I was still shook up from it–I felt like there was this deep hole in me–when Mom had dried her tears, washed her face, and was setting up the tree in the living room.

“How does she do it?” I asked Grandma Asuka. “I thought she would be more upset.”

“You know your mom has lost a lot of family,” Grandma Asuka replied. “I think that changes how one views death. Your mom believes that Toonces isn’t really gone–just his body, but not his spirit.”

Sitting with Grandma Asuka

I didn’t know. I still felt sad. But if that helped Mom get through this, if it was a way where she wouldn’t be crushed by Toonces’ passing, then I supposed it was an OK way of coping.
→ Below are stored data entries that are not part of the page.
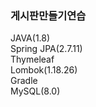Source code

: <h3>
게시판만들기연습
</h3>
<div>JAVA(1.8)</div>
<div>Spring JPA(2.7.11)</div>
<div>Thymeleaf</div>
<div>Lombok(1.18.26)</div>
<div>Gradle</div>
<div>MySQL(8.0)</div>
“We should join the rest of the family,” Grandma Asuka said. “It will help them, and it will also help us feel better.”

So, we carried on with the day.

Mom and Dad seemed genuinely happy, in spite of it all.

Decorating the tree

And the rest of us did our best to go through the motions.

I took a long run after we got the tree up. I just needed to be alone for a while. I needed to be free to experience these emotions: the pain, this emptiness, the worry for Mom, the confusion of not understanding her response. And I needed to get back in touch with me, in the middle of all those dense feelings.

Going for a jog

It helped a lot. I must have run for an hour. By the time I got back home, I’d discovered something. I’d discovered that I was capable of handling huge and complex and devastating emotions, and it wouldn’t destroy me. In fact, all these feelings could move through me–they were part of life, part of being alive. And these feelings weren’t me–they were just the responses, reactions, neurological messages, and emotions moving through me. They were here to inform me, not to compose me.

I credit that run with being my first step in consciously understanding emotional regulation and interpretation. I learned to listen to my emotions and to let them move through me. And that, though I didn’t know it at the time, became one of the keystones of my life, personally and professionally.

I returned home to a kitchen full of people! It was our Winterfest Feast, and we’d invited old family friends, neighbors, my aunt Rosemary, and even Dimitri and Principal Abe.

And I was ready to enjoy their company.

The kitchen full of guests

It was the first time Dimitri met my family, and he said he really liked them, my dad, especially. My dad liked him, too.

Dimitri looking happy

But Principal Abe was the one who really seemed to have a good time. She reminisced with my mom and dad about their high school days, and, fortunately, she didn’t embarrass me or Dmitri with any stories about us or our friends.

Family talking with Principal Abe

It was fun to see her in a different context, and she made friends with the entire family. She and Grandma Asuka, both a little shy, both a little socially awkward, especially bonded.

Asuka and Principal Abe bonding

Night fell, and all the other guests had left, and Principal Abe still stayed. I guess she liked not having to be alone on Winterfest. And we liked having her there.

I was feeling pretty good, actually, by the time evening rolled around. It wasn’t that I’d forgotten what a sad start to the day we’d had, and I could feel I was still grieving. But I was also feeling comforted, there in the warmth of our home.

Principal Abe watching us play chess

I also felt comforted in the warmth within me. Late at night, after Principal Abe finally left, after everyone else went to bed, I sat up in my room. It felt good to be alone again, even though I was in a house humming with the emotions of my family.

But through the hum, quiet descended. And I felt that I was OK, and not only OK now, but that I would be OK. I felt I had within me what I needed to make it through this complicated life.